Soon as she arrived, I took her to the Caffe Cino and introduced her. Here was a playwright and she had a play. I was a director so Joe gave us a date and we produced “The Rue Garden”. It was quite successful. It was one of the first plays ever reviewed in the Village Voice or anywhere actually from Off Off Broadway. Prior to "The Rue Garden" there may have been one review that basically said, "Coffee houses shouldn't do plays." So ours was a positive review, "almost pure magic", Michael Smith called it. So if it was not the first review, it was probably the first favorable review.


Another person from Northwestern, Ronald Willoughby, played the young man. Claris appeared in the play herself and Linda Eskenas, who became a big star at the Caffé Cino played the ingénue. An older actress that I cast from auditions, Lynn Rogers, was terrific in the play.

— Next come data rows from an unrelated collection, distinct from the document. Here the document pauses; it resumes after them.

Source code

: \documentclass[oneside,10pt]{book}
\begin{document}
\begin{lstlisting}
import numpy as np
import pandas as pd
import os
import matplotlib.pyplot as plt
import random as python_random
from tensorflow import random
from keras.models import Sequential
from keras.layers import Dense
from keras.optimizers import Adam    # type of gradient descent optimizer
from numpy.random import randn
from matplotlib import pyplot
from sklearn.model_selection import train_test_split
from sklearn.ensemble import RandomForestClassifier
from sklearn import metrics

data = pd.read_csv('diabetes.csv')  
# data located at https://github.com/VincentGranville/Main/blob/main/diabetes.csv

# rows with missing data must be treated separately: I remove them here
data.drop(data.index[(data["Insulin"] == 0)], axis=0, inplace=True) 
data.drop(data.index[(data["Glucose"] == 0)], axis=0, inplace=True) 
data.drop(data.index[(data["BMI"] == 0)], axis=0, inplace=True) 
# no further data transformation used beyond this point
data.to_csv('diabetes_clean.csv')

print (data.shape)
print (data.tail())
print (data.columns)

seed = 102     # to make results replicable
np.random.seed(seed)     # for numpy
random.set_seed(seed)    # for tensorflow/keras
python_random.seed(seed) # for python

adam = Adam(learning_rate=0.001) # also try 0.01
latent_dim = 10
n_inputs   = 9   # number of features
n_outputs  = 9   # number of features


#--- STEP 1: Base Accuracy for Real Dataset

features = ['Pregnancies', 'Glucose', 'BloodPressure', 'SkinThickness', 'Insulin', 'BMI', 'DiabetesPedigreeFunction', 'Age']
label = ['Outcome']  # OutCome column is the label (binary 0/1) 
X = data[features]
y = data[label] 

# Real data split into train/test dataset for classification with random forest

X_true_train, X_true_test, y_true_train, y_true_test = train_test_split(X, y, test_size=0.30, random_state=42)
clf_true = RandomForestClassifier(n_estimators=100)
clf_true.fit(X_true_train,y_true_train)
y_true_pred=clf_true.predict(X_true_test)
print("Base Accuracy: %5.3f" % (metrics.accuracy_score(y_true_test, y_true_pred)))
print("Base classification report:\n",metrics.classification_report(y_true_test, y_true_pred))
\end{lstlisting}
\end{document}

We finally got around to doing a play and then we did one right after another. "The Rue Garden" was followed by "The Clown", which Claris had written earlier. Then we followed that with a play for Valentine's Day called "Romance d' Amour," which was a collection of wonderful speeches and scenes of love - Balcony scene from "Cyrano de Bergerac", the balcony scene from "Romeo and Juliet", the scene with Rosalind in "As You Like It", and various poetry, some of the sonnets.

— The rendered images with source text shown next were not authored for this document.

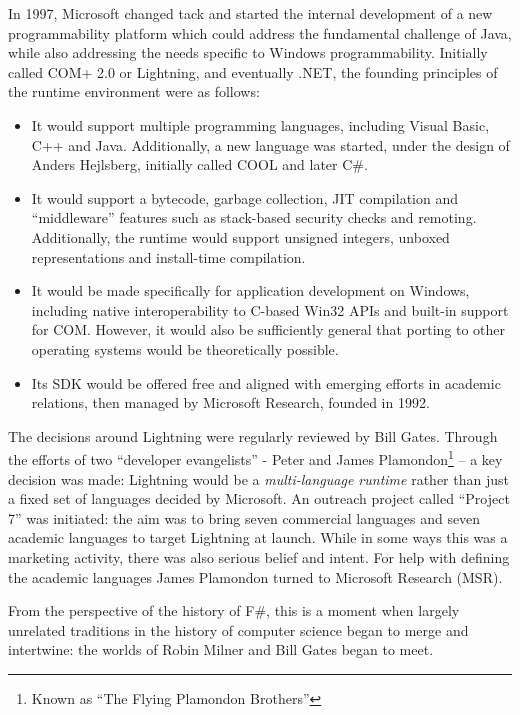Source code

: \documentclass[acmsmall]{acmart}\settopmatter{}
\begin{document}
In 1997, Microsoft changed tack and started the internal development of a new programmability platform which could
address the fundamental challenge of Java, while also addressing the needs specific to Windows programmability.  Initially
called COM+ 2.0 or Lightning, and eventually .NET, the founding principles of the runtime environment were as follows:
\begin{itemize}
\item It would support multiple programming languages, including Visual Basic, C++ and Java. Additionally, a new language was started, under the design of Anders Hejlsberg, initially called COOL and later C\#.
\item It would support a bytecode, garbage collection, JIT compilation and “middleware” features such as stack-based security checks and remoting. Additionally, the runtime would support unsigned integers, unboxed representations and install-time compilation.
\item It would be made specifically for application development on Windows, including native interoperability to C-based Win32 APIs and built-in support for COM. However, it would also be sufficiently general that porting to other operating systems would be theoretically possible.
\item Its SDK would be offered free and aligned with emerging efforts in academic relations, then managed by Microsoft Research, founded in 1992.
\end{itemize}

The decisions around Lightning were regularly reviewed by Bill Gates. Through the efforts of two “developer evangelists” - Peter
and James Plamondon\footnote{ Known as “The Flying Plamondon Brothers”}  – a key decision was made: Lightning would
be a \emph{multi-language runtime} rather than just a fixed set of languages decided by Microsoft.  An outreach
project called “Project 7” was initiated: the aim was to bring seven commercial languages and seven academic languages to
target Lightning at launch. While in some ways this was a marketing activity, there was also serious belief and intent.  For
help with defining the academic languages James Plamondon turned to Microsoft Research (MSR).

From the perspective of the history of F\#, this is a moment when largely unrelated traditions in the history of computer science began to merge and intertwine: the worlds of Robin Milner and Bill Gates began to meet.
\end{document}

Erma: How many cast members were you able to accommodate in the space at the Caffé?

Marshall: The biggest cast was probably "The Clown". I don't think I ever saw a bigger production than that at the Cino. It had, probably eight people altogether in it. The dressing room was very small backstage. We were right in each other's laps, as it were.


Joe loved "The Clown". He was crazy about "The Clown". At the Cino at that time, the staff was made up basically of Joe Cino, who did the coffee at the coffee machine and ran the place. Johnny Dodd was the waiter. And also did the lights, and John Torrey, who was Joe's lover. He was a very tall Germanic looking guy, blond hair. Maybe 6'4". He was sort of the technician. He did everything that was needed technically… And Kenny Burgess who became quite a wonderful artist, he was the dishwasher. Actually there was another fellow, Joe Davies. That was the staff of five people.


Erma: That's incredible. What about audience size?


Marshall: I think it could seat 30 about that. 30, 35, if you really scrunched them in. In shows that were really popular they did. They squeezed them in and people sat on the jukebox and in the window sills, what have you.


Erma: How many performances usually?


Marshall: We played every night, Tuesday through Thursday at 9:00 and 11:00 o'clock. On Friday and Saturday, we played 9:00, 11:00 and 1:00. That was fun. Then there was a Sunday performance, of course, 9:00 and 11:00 as the others were.


Erma: Did you have audiences?


Marshall: Oh we did, definitely. We would play Tuesday through Sunday, and that was it. Then there would be a day off for the new show to come in and set up and then they would start on Tuesday. So it was a very busy place, very active. With a quick turnover like that, there was always something happening at the Cino. People came by just to see what was going on. Because they didn't know what they were going to see. It was going to be new plays, for the most part.


Although initially there were a lot of classic revivals. Things like, Neil Flanagan did a wonderful adaptation of "The Stranger" by Camus. I think the first show that Lanford saw there was a production of "The Chairs", Ionesco.


Erma: Then that's where you met your longtime collaborator and the history breaking record of playwright/director collaboration was established, yes?


Marshall: Yes, well actually I never did anything with Lanford at the Cino. I mean I never directed him. I did later, much later, after I'd done the play at La Mama we brought it to the Cino.